#### Available data
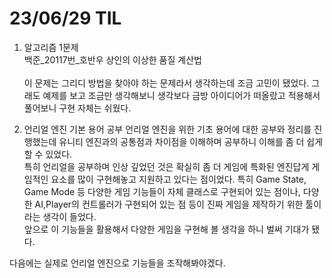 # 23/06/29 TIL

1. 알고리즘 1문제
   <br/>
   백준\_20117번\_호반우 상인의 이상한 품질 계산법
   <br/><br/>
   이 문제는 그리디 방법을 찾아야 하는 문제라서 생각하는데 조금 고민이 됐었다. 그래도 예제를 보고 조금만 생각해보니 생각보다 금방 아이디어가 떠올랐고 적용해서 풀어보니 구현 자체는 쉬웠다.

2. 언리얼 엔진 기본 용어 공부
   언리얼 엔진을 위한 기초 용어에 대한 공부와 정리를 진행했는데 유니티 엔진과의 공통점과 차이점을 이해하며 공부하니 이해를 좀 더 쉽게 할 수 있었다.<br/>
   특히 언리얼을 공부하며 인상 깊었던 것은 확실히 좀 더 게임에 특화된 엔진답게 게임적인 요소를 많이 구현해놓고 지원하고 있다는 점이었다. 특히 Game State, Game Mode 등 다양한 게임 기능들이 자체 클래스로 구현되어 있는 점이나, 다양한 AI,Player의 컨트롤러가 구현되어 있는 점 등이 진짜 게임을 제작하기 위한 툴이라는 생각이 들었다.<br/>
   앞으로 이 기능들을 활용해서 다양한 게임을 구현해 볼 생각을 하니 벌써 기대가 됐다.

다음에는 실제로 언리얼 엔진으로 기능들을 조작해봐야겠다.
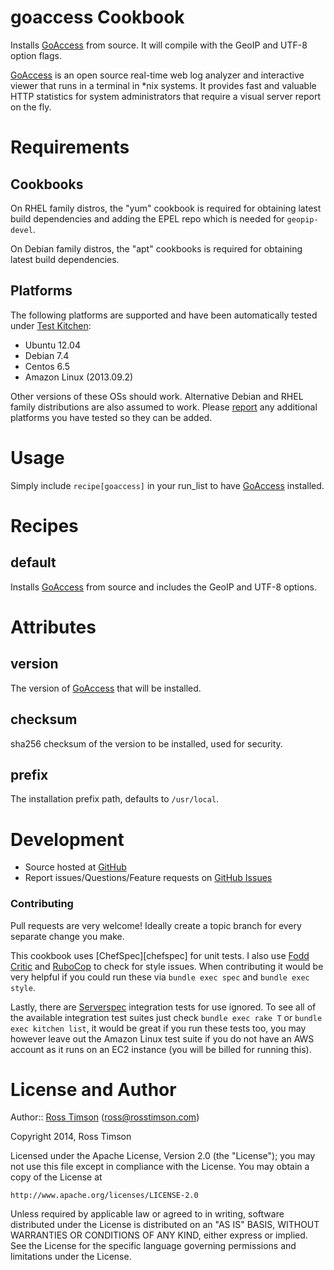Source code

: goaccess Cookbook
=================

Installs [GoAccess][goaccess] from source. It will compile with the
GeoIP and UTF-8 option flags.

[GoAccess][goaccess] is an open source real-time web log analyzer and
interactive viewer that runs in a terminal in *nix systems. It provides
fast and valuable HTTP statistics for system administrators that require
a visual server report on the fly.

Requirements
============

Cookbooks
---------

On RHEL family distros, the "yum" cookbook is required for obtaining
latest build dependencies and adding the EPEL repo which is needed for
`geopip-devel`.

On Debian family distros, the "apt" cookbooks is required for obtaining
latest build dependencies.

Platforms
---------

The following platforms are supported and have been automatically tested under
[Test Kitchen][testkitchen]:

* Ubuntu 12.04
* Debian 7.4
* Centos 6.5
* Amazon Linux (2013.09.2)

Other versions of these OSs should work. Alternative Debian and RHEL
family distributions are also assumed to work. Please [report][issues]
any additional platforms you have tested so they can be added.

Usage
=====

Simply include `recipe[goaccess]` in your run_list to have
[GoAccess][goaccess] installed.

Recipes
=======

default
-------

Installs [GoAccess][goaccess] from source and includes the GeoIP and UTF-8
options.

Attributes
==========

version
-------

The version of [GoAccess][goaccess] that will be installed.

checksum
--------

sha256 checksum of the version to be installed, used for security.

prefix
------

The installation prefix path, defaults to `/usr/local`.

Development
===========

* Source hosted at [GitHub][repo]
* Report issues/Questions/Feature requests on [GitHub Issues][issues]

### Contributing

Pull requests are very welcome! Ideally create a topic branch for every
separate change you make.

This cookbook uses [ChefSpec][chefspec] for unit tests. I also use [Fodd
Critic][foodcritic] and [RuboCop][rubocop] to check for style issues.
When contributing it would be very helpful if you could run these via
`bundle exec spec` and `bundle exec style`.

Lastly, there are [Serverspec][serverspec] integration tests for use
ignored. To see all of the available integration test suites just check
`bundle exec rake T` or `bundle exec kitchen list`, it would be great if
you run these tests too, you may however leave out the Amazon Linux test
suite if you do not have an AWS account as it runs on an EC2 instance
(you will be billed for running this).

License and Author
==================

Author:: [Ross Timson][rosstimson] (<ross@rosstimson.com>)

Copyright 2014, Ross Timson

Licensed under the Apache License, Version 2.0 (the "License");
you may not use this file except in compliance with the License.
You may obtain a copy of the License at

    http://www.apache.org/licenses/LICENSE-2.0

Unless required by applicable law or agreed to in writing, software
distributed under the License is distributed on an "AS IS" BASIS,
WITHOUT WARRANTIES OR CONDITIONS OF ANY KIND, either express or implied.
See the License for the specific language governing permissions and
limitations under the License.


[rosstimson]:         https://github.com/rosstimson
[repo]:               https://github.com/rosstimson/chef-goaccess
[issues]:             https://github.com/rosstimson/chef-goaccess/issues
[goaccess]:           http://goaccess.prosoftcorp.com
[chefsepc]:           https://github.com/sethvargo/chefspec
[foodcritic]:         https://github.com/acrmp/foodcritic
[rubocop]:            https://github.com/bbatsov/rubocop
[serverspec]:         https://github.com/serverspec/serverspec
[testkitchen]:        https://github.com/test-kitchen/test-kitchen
########
Your assignment: The string to find is "from"; copy every line of the listing that has it.

Response below:
Installs [GoAccess][goaccess] from source. It will compile with the
Installs [GoAccess][goaccess] from source and includes the GeoIP and UTF-8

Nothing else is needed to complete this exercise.